═══ Dataset records

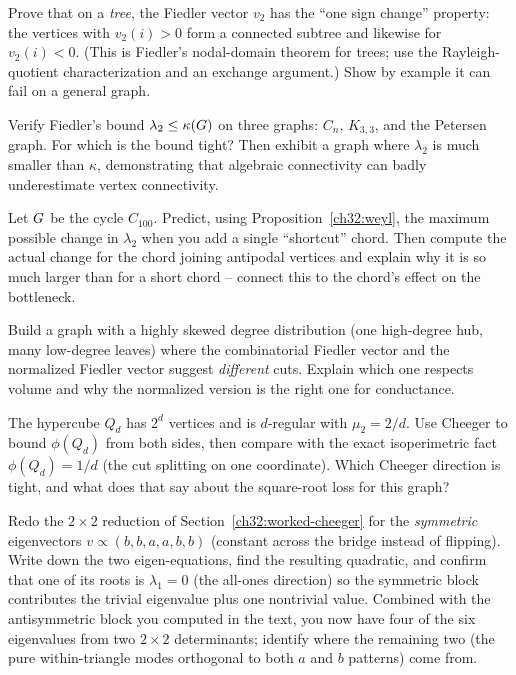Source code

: \begin{exercise}
Prove that on a \emph{tree}, the Fiedler vector $v_2$ has the ``one sign change'' property: the vertices with $v_2(i)>0$ form a connected subtree and likewise for $v_2(i)<0$. (This is Fiedler's nodal-domain theorem for trees; use the Rayleigh-quotient characterization and an exchange argument.) Show by example it can fail on a general graph.
\end{exercise}

\begin{exercise}
Verify Fiedler's bound $\lambda_2\le\kappa(G)$ on three graphs: $C_n$, $K_{3,3}$, and the Petersen graph. For which is the bound tight? Then exhibit a graph where $\lambda_2$ is much smaller than $\kappa$, demonstrating that algebraic connectivity can badly underestimate vertex connectivity.
\end{exercise}

\begin{exercise}
Let $G$ be the cycle $C_{100}$. Predict, using Proposition~\ref{ch32:weyl}, the maximum possible change in $\lambda_2$ when you add a single ``shortcut'' chord. Then compute the actual change for the chord joining antipodal vertices and explain why it is so much larger than for a short chord -- connect this to the chord's effect on the bottleneck.
\end{exercise}

\begin{exercise}
Build a graph with a highly skewed degree distribution (one high-degree hub, many low-degree leaves) where the combinatorial Fiedler vector and the normalized Fiedler vector suggest \emph{different} cuts. Explain which one respects volume and why the normalized version is the right one for conductance.
\end{exercise}

\begin{exercise}
The hypercube $Q_d$ has $2^d$ vertices and is $d$-regular with $\mu_2=2/d$. Use Cheeger to bound $\phi(Q_d)$ from both sides, then compare with the exact isoperimetric fact $\phi(Q_d)=1/d$ (the cut splitting on one coordinate). Which Cheeger direction is tight, and what does that say about the square-root loss for this graph?
\end{exercise}

\begin{exercise}
Redo the $2\times2$ reduction of Section~\ref{ch32:worked-cheeger} for the \emph{symmetric} eigenvectors $v\propto(b,b,a,a,b,b)$ (constant across the bridge instead of flipping). Write down the two eigen-equations, find the resulting quadratic, and confirm that one of its roots is $\lambda_1=0$ (the all-ones direction) so the symmetric block contributes the trivial eigenvalue plus one nontrivial value. Combined with the antisymmetric block you computed in the text, you now have four of the six eigenvalues from two $2\times2$ determinants; identify where the remaining two (the pure within-triangle modes orthogonal to both $a$ and $b$ patterns) come from.
\end{exercise}

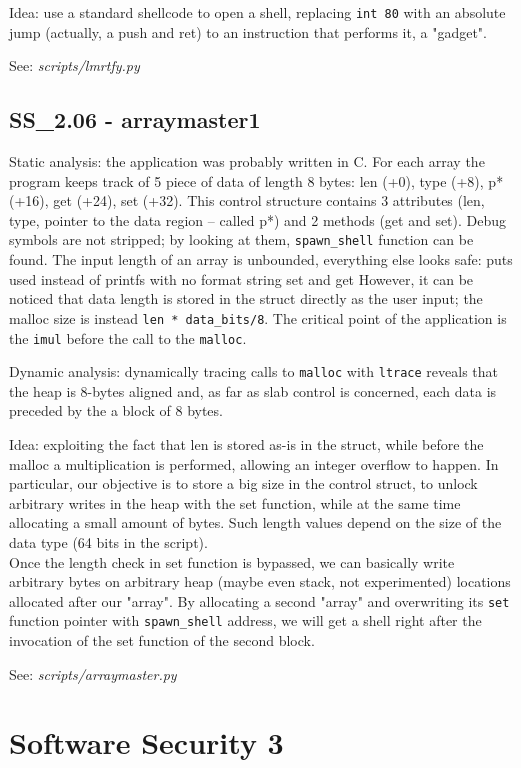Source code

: Idea: use a standard shellcode to open a shell, replacing \texttt{int 80} with an absolute jump (actually, a push and ret) to an instruction that performs it, a "gadget".

See: \textit{scripts/lmrtfy.py}

\subsection{SS_2.06 - arraymaster1}
Static analysis: the application was probably written in C.
For each array the program keeps track of 5 piece of data of length 8 bytes: len (+0), type (+8), p* (+16), get (+24), set (+32).
This control structure contains 3 attributes (len, type, pointer to the data region -- called p*) and 2 methods (get and set).
Debug symbols are not stripped; by looking at them, \texttt{spawn_shell} function can be found.
The input length of an array is unbounded, everything else looks safe: puts used instead of printfs with no format string set and get 
However, it can be noticed that data length is stored in the struct directly as the user input; the malloc size is instead \texttt{len * data_bits/8}. 
The critical point of the application is the \texttt{imul} before the call to the \texttt{malloc}.

Dynamic analysis: dynamically tracing calls to \texttt{malloc} with \texttt{ltrace} reveals that the heap is 8-bytes aligned and, as far as slab control is concerned, each data is preceded by the a block of 8 bytes.

Idea: exploiting the fact that len is stored as-is in the struct, while before the malloc a multiplication is performed, allowing an integer overflow to happen.
In particular, our objective is to store a big size in the control struct, to unlock arbitrary writes in the heap with the set function, while at the same time allocating a small amount of bytes.
Such length values depend on the size of the data type (64 bits in the script). \\
Once the length check in set function is bypassed, we can basically write arbitrary bytes on arbitrary heap (maybe even stack, not experimented) locations allocated after our "array".
By allocating a second "array" and overwriting its \texttt{set} function pointer with \texttt{spawn_shell} address, we will get a shell right after the invocation of the set function of the second block.


See: \textit{scripts/arraymaster.py}

\section{Software Security 3}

══════

> _Work item_: Which lines of the records above hold the word "input"? Copy each one out.

> _Result_:
The input length of an array is unbounded, everything else looks safe: puts used instead of printfs with no format string set and get 
However, it can be noticed that data length is stored in the struct directly as the user input; the malloc size is instead \texttt{len * data_bits/8}. 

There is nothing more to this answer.